Work required:
When you transcribe the listing that follows, keep every line exact and skip any picture.
....
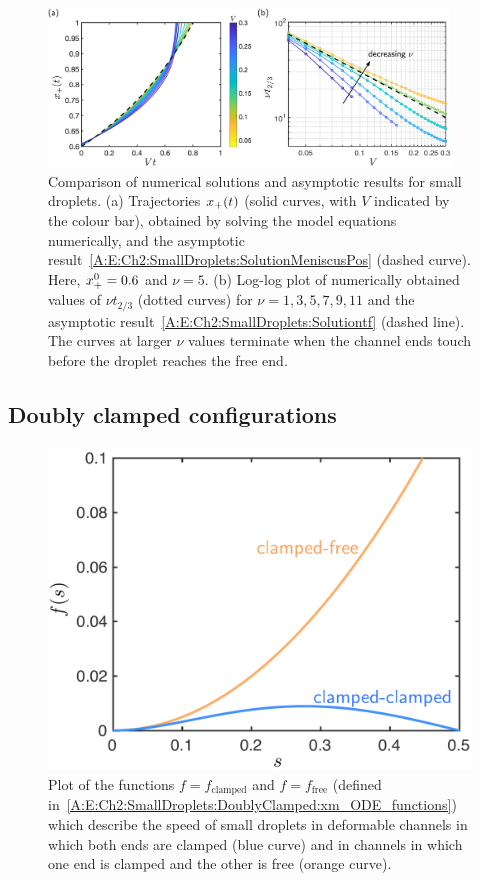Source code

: \begin{subappendices}
\begin{figure}[t]
\centering
\includegraphics[width = 0.95\textwidth]{SmallDropletsAsymptotics}
\caption{Comparison of numerical solutions and asymptotic results for small droplets. (a) Trajectories $x_{+}(t)$ (solid curves, with $V$ indicated by the colour bar), obtained by solving the model equations numerically, and the asymptotic result~\eqref{A:E:Ch2:SmallDroplets:SolutionMeniscusPos} (dashed curve). Here, $x_{+}^0 = 0.6$ and $\nu = 5$. (b) Log-log plot of numerically obtained values of  $\nu t_{2/3}$ (dotted curves) for $\nu = 1,3,5,7,9,11$ and the asymptotic result~\eqref{A:E:Ch2:SmallDroplets:Solutiontf} (dashed line). The curves at larger $\nu$ values terminate when the channel ends touch before the droplet reaches the free end. }\label{A:fig:Ch2:SmallDroplets}
\end{figure}

\subsection{Doubly clamped configurations}

\begin{figure}[t]
\centering
\includegraphics[scale=0.4]{doubly_clamped}
\caption{Plot of the functions $f = f_{\text{clamped}}$ and $f = f_{\text{free}}$ (defined in~\eqref{A:E:Ch2:SmallDroplets:DoublyClamped:xm_ODE_functions}) which describe the speed of small droplets in deformable channels in which both ends are clamped (blue curve) and in channels in which one end is clamped and the other is free (orange curve).}\label{fig:Ch2:Appendix:doubly_clamped}
\end{figure}


\end{subappendices}
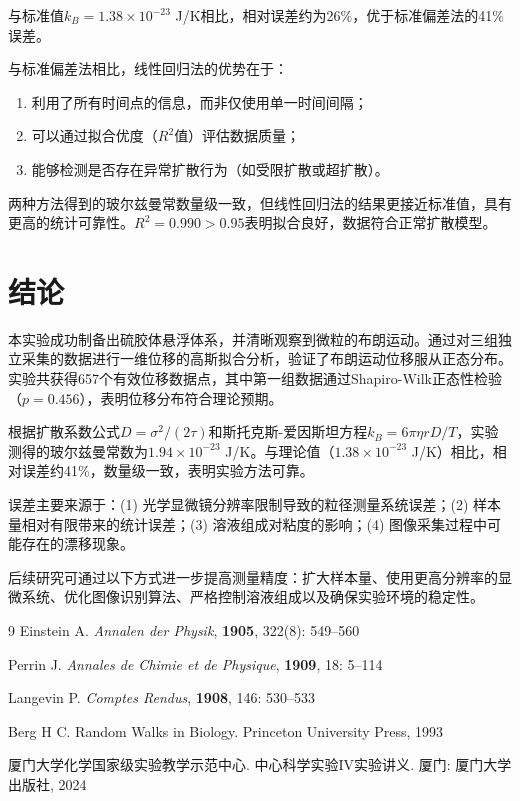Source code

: \documentclass[a4paper]{article}
\begin{document}
与标准值$k_B = 1.38\times10^{-23}$ J/K相比，相对误差约为26\%，优于标准偏差法的41\%误差。

与标准偏差法相比，线性回归法的优势在于：
\begin{enumerate}[label=(\arabic*),leftmargin=3em]
	\item 利用了所有时间点的信息，而非仅使用单一时间间隔；
	\item 可以通过拟合优度（$R^2$值）评估数据质量；
	\item 能够检测是否存在异常扩散行为（如受限扩散或超扩散）。
\end{enumerate}

两种方法得到的玻尔兹曼常数量级一致，但线性回归法的结果更接近标准值，具有更高的统计可靠性。$R^2 = 0.990 > 0.95$表明拟合良好，数据符合正常扩散模型。

\clearpage

\section{结论}
\vspace{-0.5em}

本实验成功制备出硫胶体悬浮体系，并清晰观察到微粒的布朗运动。通过对三组独立采集的数据进行一维位移的高斯拟合分析，验证了布朗运动位移服从正态分布。实验共获得657个有效位移数据点，其中第一组数据通过Shapiro-Wilk正态性检验（$p = 0.456$），表明位移分布符合理论预期。

根据扩散系数公式$D = \sigma^2/(2\tau)$和斯托克斯-爱因斯坦方程$k_B = 6\pi\eta rD/T$，实验测得的玻尔兹曼常数为$1.94\times10^{-23}$ J/K。与理论值（$1.38\times10^{-23}$ J/K）相比，相对误差约41\%，数量级一致，表明实验方法可靠。

误差主要来源于：(1) 光学显微镜分辨率限制导致的粒径测量系统误差；(2) 样本量相对有限带来的统计误差；(3) 溶液组成对粘度的影响；(4) 图像采集过程中可能存在的漂移现象。

后续研究可通过以下方式进一步提高测量精度：扩大样本量、使用更高分辨率的显微系统、优化图像识别算法、严格控制溶液组成以及确保实验环境的稳定性。

\vspace{3em}
{\footnotesize
	\begin{thebibliography}{9}
		Einstein A.
		\textit{Annalen der Physik}, \textbf{1905}, 322(8): 549--560

		Perrin J.
		\textit{Annales de Chimie et de Physique}, \textbf{1909}, 18: 5--114

		Langevin P.
		\textit{Comptes Rendus}, \textbf{1908}, 146: 530--533

		Berg H C.
			{\kaishu Random Walks in Biology}.
		Princeton University Press, 1993

		厦门大学化学国家级实验教学示范中心.
		{\kaishu 中心科学实验IV实验讲义}.
		厦门: 厦门大学出版社, 2024
	\end{thebibliography}
}
\end{document}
....
Result of this task:
Source code

: \begin{subappendices}
\begin{figure}[t]
\centering
\includegraphics[width = 0.95\textwidth]{SmallDropletsAsymptotics}
\caption{Comparison of numerical solutions and asymptotic results for small droplets. (a) Trajectories $x_{+}(t)$ (solid curves, with $V$ indicated by the colour bar), obtained by solving the model equations numerically, and the asymptotic result~\eqref{A:E:Ch2:SmallDroplets:SolutionMeniscusPos} (dashed curve). Here, $x_{+}^0 = 0.6$ and $\nu = 5$. (b) Log-log plot of numerically obtained values of  $\nu t_{2/3}$ (dotted curves) for $\nu = 1,3,5,7,9,11$ and the asymptotic result~\eqref{A:E:Ch2:SmallDroplets:Solutiontf} (dashed line). The curves at larger $\nu$ values terminate when the channel ends touch before the droplet reaches the free end. }\label{A:fig:Ch2:SmallDroplets}
\end{figure}

\subsection{Doubly clamped configurations}

\begin{figure}[t]
\centering
\includegraphics[scale=0.4]{doubly_clamped}
\caption{Plot of the functions $f = f_{\text{clamped}}$ and $f = f_{\text{free}}$ (defined in~\eqref{A:E:Ch2:SmallDroplets:DoublyClamped:xm_ODE_functions}) which describe the speed of small droplets in deformable channels in which both ends are clamped (blue curve) and in channels in which one end is clamped and the other is free (orange curve).}\label{fig:Ch2:Appendix:doubly_clamped}
\end{figure}


\end{subappendices}
Source code

: \documentclass[a4paper]{article}
\begin{document}
与标准值$k_B = 1.38\times10^{-23}$ J/K相比，相对误差约为26\%，优于标准偏差法的41\%误差。

与标准偏差法相比，线性回归法的优势在于：
\begin{enumerate}[label=(\arabic*),leftmargin=3em]
	\item 利用了所有时间点的信息，而非仅使用单一时间间隔；
	\item 可以通过拟合优度（$R^2$值）评估数据质量；
	\item 能够检测是否存在异常扩散行为（如受限扩散或超扩散）。
\end{enumerate}

两种方法得到的玻尔兹曼常数量级一致，但线性回归法的结果更接近标准值，具有更高的统计可靠性。$R^2 = 0.990 > 0.95$表明拟合良好，数据符合正常扩散模型。

\clearpage

\section{结论}
\vspace{-0.5em}

本实验成功制备出硫胶体悬浮体系，并清晰观察到微粒的布朗运动。通过对三组独立采集的数据进行一维位移的高斯拟合分析，验证了布朗运动位移服从正态分布。实验共获得657个有效位移数据点，其中第一组数据通过Shapiro-Wilk正态性检验（$p = 0.456$），表明位移分布符合理论预期。

根据扩散系数公式$D = \sigma^2/(2\tau)$和斯托克斯-爱因斯坦方程$k_B = 6\pi\eta rD/T$，实验测得的玻尔兹曼常数为$1.94\times10^{-23}$ J/K。与理论值（$1.38\times10^{-23}$ J/K）相比，相对误差约41\%，数量级一致，表明实验方法可靠。

误差主要来源于：(1) 光学显微镜分辨率限制导致的粒径测量系统误差；(2) 样本量相对有限带来的统计误差；(3) 溶液组成对粘度的影响；(4) 图像采集过程中可能存在的漂移现象。

后续研究可通过以下方式进一步提高测量精度：扩大样本量、使用更高分辨率的显微系统、优化图像识别算法、严格控制溶液组成以及确保实验环境的稳定性。

\vspace{3em}
{\footnotesize
	\begin{thebibliography}{9}
		Einstein A.
		\textit{Annalen der Physik}, \textbf{1905}, 322(8): 549--560

		Perrin J.
		\textit{Annales de Chimie et de Physique}, \textbf{1909}, 18: 5--114

		Langevin P.
		\textit{Comptes Rendus}, \textbf{1908}, 146: 530--533

		Berg H C.
			{\kaishu Random Walks in Biology}.
		Princeton University Press, 1993

		厦门大学化学国家级实验教学示范中心.
		{\kaishu 中心科学实验IV实验讲义}.
		厦门: 厦门大学出版社, 2024
	\end{thebibliography}
}
\end{document}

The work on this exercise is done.